As usual, Haan, a favorite entertainer of mine, lights up the room--it was packed on the opening night when I attended-- with her effervescent personality and ability to connect with her audience, whether by strolling among the spectators or connecting with her crystal clear delivery of lyrics.
Haan ranges over an array of hits by Berlin, interspersed with comments from a script written by Laurence Pierron that recalls his history as the Jewish immigrant from Russia who came to write such iconic songs as “White Christmas” and “God Bless America,” both of which Haan sings with panache.

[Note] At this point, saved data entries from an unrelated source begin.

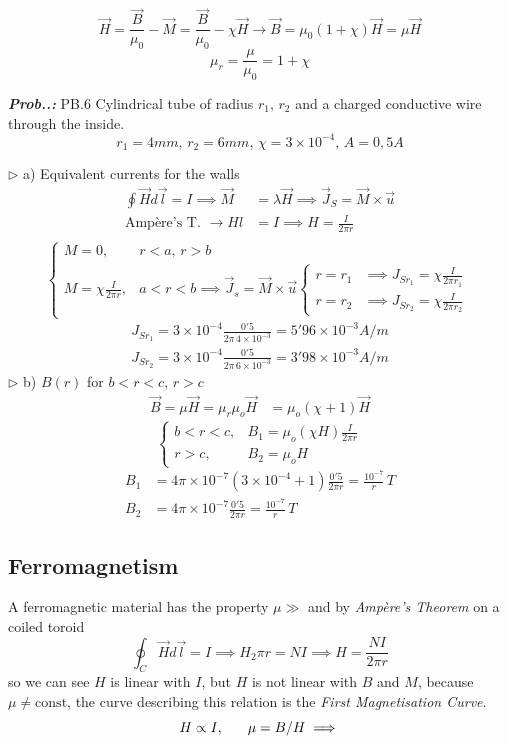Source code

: \documentclass[a4paper]{article}
\begin{document}
$$
\vec{H}=\frac{\vec{B}}{\mu_{0}}-\vec{M}=\frac{\vec{B}}{\mu_{0}}-\chi \vec{H} \to \vec{B}=\mu_{0}(1+\chi)\vec{H}=\mu \vec{H}
$$
$$
\mu_{r}=\frac{\mu}{\mu_{0}}=1+\chi
$$

\vspace{2ex}\textbf{\textit{Prob.\thesection.\theprob: }}PB.6 Cylindrical tube of radius $r_{1},\,r_{2}$ and a charged conductive wire through the inside.
$$r_{1}=4mm,\,r_{2}=6mm,\,\chi=3\times 10^{-4},\,A=0,5A$$

$\triangleright$ a) Equivalent currents for the walls
\begin{align}
\oint\vec{H}d\vec{l}=I\implies \vec{M}&=\lambda \vec{H}\implies \vec{J}_{S}=\vec{M}\times \vec{u} \\
\text{Ampère's T. }\to Hl&=I\implies H =\frac{I}{2\pi r} \\
\end{align}
$$
\begin{cases}
M=0, & r<a,\,r>b \\
M=\chi \frac{I}{2\pi r}, & a<r<b\implies\vec{J}_{s}=\vec{M}\times \vec{u}\begin{cases}
r=r_{1}&\implies J_{Sr_{1}}=\chi \frac{I}{2\pi r_{1}} \\
r=r_{2}&\implies J_{Sr_{2}}=\chi \frac{I}{2\pi r_{2}}
\end{cases}
\end{cases}
$$
\begin{align}
J_{Sr_{1}}=3\times 10^{-4} \frac{0'5}{2\pi\, 4\times 10^{-3}}=\boxed{5'96\times 10^{-3}A / m} \\
J_{Sr_{2}} = 3\times 10^{-4} \frac{0'5}{2\pi\,6\times 10^{-3}}=\boxed{3'98 \times 10^{-3} A / m}
\end{align}
$\triangleright$ b) $B(r)$ for $b<r<c,\,r>c$
\begin{align}
\vec{B}=\mu \vec{H}=\mu _{r}\mu_{o}\vec{H} & =\mu_{o}(\chi+1)\vec{H}
\end{align}
$$
\begin{cases}
b<r<c,&B_{1}=\mu_{o}(\chi H) \frac{I}{2\pi r} \\
r>c,&B_{2}=\mu_{o}H
\end{cases}
$$
\begin{align}
B_{1}&=4\pi \times 10^{-7}(3\times 10^{-4}+1) \frac{0'5}{2\pi r}=\boxed{\frac{10^{-7}}{r}\,T} \\
B_{2}&=4\pi \times 10^{-7} \frac{0'5}{2\pi r}=\boxed{\frac{10^{-7}}{r}\,T}
\end{align}
\subsection{Ferromagnetism}
\setcounter{equation}{0}
A ferromagnetic material has the property $\mu\gg$ and by \textit{Ampère's Theorem} on a coiled toroid
$$
\oint_{C}\vec{H}d\vec{l}=I\implies H_{2}\pi r=NI\implies \boxed{H=\frac{NI}{2\pi r}}
$$
so we can see $H$ is linear with $I$, but $H$ is not linear with $B$ and $M$, because $\mu \neq \text{const}$, the curve describing this relation is the \textit{First Magnetisation Curve}.
$$
H\propto I,\hspace{4ex}\mu=B / H\implies 
$$
\end{document}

She opens with a zesty “There’s No Business Like Show Business” from the 1946 Broadway musical “Annie Get Your Gun” and proceeds to highlight different sides to Berlin’s accomplishments. For example, he wrote a number stressing America’s welcoming of immigrants, “Give Me Your Tired, Your Poor” from the 1949 musical “Miss Liberty.” (Nostalgia in the age of Trump?)
Haan puts zing into Berlin’s 1977 “Alexander’s Ragtime Band.” She reflects the contributions Berlin made to Hollywood musicals and Broadway with a medley of “Blue Skies,” “They Say It’s Wonderful,” “Cheek to Cheek” and “I’ve Got the Sun in the Morning.”
In 1926 on the wedding day of Berlin’s marriage to Ellin McKay, he wanted to present her with a musical gift. He gave her “Always,” a beautiful love song that Haan sings emotionally as if she were the giver.
Haan also dipped into songs Berlin wrote with a nod to the military—“This is the Army Mr. Jones” and “Oh How I Hate to Get Up in the Morning.” Very funny is the odd “I Paid My Income Tax Today.”
Haan’s excavation into the treasure trove provided by Berlin has been produced by Peter Martin. At the Triad, 158 West 72nd Street. Reviewed December 9, 2018.